SIMD support...

Fri Jan 6 11:21:57 PST 2012

On 1/6/2012 5:44 AM, Manu wrote:
> The type safety you're imagining here might actually be annoying when working
> with the raw type and opcodes..
> Consider this common situation and the code that will be built around it:
> __v128 vec = { floatX, floatY, floatZ, unsigned int packedColour ); // pack some
> other useful data in W
> If vec were strongly typed, I would now need to start casting all over the place
> to use various float and uint opcodes on this value?
> I think it's correct when using SIMD at the raw level to express the type as it
> is, typeless... SIMD regs are infact typeless regs, they only gain concept of
> type the moment you perform an opcode on it, and only for the duration of that
> opcode.
>
> You will get your strong type safety when you make use of the float4 types which
> will be created in the libs.

Consider an analogy with the EAX register. It's untyped. But we don't find it 
convenient to make it untyped in a high level language, we paint the fiction of 
a type onto it, and that works very well.

To me, the advantage of making the SIMD types typed are:

1. the language does typechecking, for example, trying to add a vector of 4 
floats to 16 bytes would be (and should be) an error.

2. Some of the SIMD operations do map nicely onto the operators, so one could write:

    a = b + c + -d;

and the correct SIMD opcodes will be generated based on the types. I think that 
would be one hell of a lot nicer than using function syntax. Of course, this 
will only be for those SIMD ops that do map, for the rest you're stuck with the 
functions.

3. A lot of the SIMD opcodes have 10 variants, one for each of the 10 types.
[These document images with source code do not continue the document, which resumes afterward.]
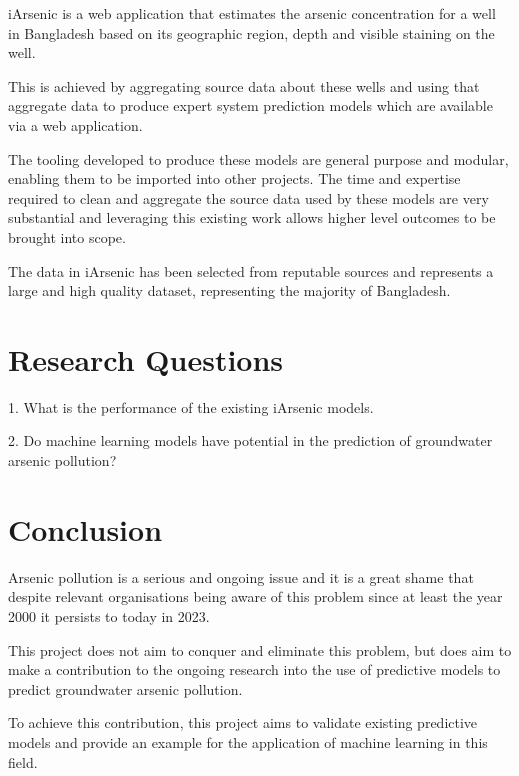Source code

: iArsenic is a web application that estimates the arsenic concentration for a well in Bangladesh based on its geographic region, depth and visible staining on the well.

This is achieved by aggregating source data about these wells and using that aggregate data to produce expert system prediction models which are available via a web application.

The tooling developed to produce these models are general purpose and modular, enabling them to be imported into other projects. The time and expertise required to clean and aggregate the source data used by these models are very substantial and leveraging this existing work allows higher level outcomes to be brought into scope.

The data in iArsenic has been selected from reputable sources and represents a large and high quality dataset, representing the majority of Bangladesh.

\section{Research Questions}
\label{RQ}

1. What is the performance of the existing iArsenic models.

2. Do machine learning models have potential in the prediction of groundwater arsenic pollution?

\section{Conclusion}

Arsenic pollution is a serious and ongoing issue and it is a great shame that despite relevant organisations being aware of this problem since at least the year 2000 it persists to today in 2023.

This project does not aim to conquer and eliminate this problem, but does aim to make a contribution to the ongoing research into the use of predictive models to predict groundwater arsenic pollution.

To achieve this contribution, this project aims to validate existing predictive models and provide an example for the application of machine learning in this field.
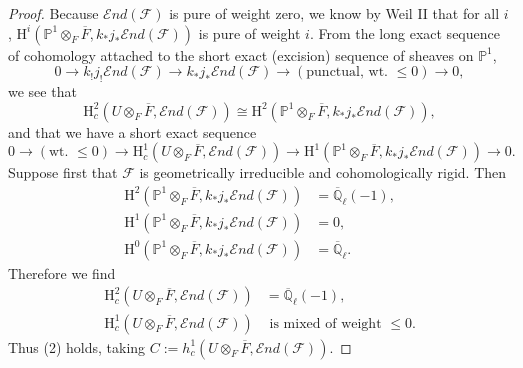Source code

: \begin{proof}
Because \(\mathcal{E}nd(\mathcal{F})\) is pure of weight zero, we know by Weil II \cite[3.2.3]{De-WeilII} that for all \(i\), \(\mathrm{H}^i(\mathbb{P}^1\otimes_F\overline{F},k_*j_*\mathcal{E}nd(\mathcal{F}))\) is pure of weight \(i\). From the long exact sequence of cohomology attached to the short exact (excision) sequence of sheaves on \(\mathbb{P}^1\),
\[
0\to k_!j_!\mathcal{E}nd(\mathcal{F})\to k_*j_*\mathcal{E}nd(\mathcal{F})\to(\text{punctual, wt. }\leq 0)\to0,
\]
we see that
\[
\mathrm{H}^2_c(U\otimes_F\overline{F},\mathcal{E}nd(\mathcal{F}))
\cong \mathrm{H}^2(\mathbb{P}^1\otimes_F\overline{F},k_*j_*\mathcal{E}nd(\mathcal{F})),
\]
and that we have a short exact sequence
\[
0\to(\text{wt. }\leq 0)\to \mathrm{H}^1_c(U\otimes_F\overline{F},\mathcal{E}nd(\mathcal{F}))
\to \mathrm{H}^1(\mathbb{P}^1\otimes_F\overline{F},k_*j_*\mathcal{E}nd(\mathcal{F}))\to0.
\]
Suppose first that \(\mathcal{F}\) is geometrically irreducible and cohomologically rigid. Then
\[
\begin{aligned}
\mathrm{H}^2(\mathbb{P}^1\otimes_F\overline{F},k_*j_*\mathcal{E}nd(\mathcal{F}))&=\overline{\mathbb{Q}}_\ell(-1),\\
\mathrm{H}^1(\mathbb{P}^1\otimes_F\overline{F},k_*j_*\mathcal{E}nd(\mathcal{F}))&=0,\\
\mathrm{H}^0(\mathbb{P}^1\otimes_F\overline{F},k_*j_*\mathcal{E}nd(\mathcal{F}))&=\overline{\mathbb{Q}}_\ell.
\end{aligned}
\]
Therefore we find
\[
\begin{aligned}
\mathrm{H}^2_c(U\otimes_F\overline{F},\mathcal{E}nd(\mathcal{F}))&=\overline{\mathbb{Q}}_\ell(-1),\\
\mathrm{H}^1_c(U\otimes_F\overline{F},\mathcal{E}nd(\mathcal{F}))&\text{ is mixed of weight }\leq 0.
\end{aligned}
\]
Thus (2) holds, taking \(C:=h^1_c(U\otimes_F\overline{F},\mathcal{E}nd(\mathcal{F}))\).


\end{proof}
The 
user would only need to remember the operation, not the variants, and let the 
usual overloading rules apply.

And, of course, casting would be allowed and would be zero cost.

I've been thinking about this a lot since last night, and I think that since the 
back end already supports XMM registers, most of the hard work is done, that 
doing it this way would fit in well. (At least for 64 bit code, where the 
alignment issue is solved, but that's an orthogonal issue.)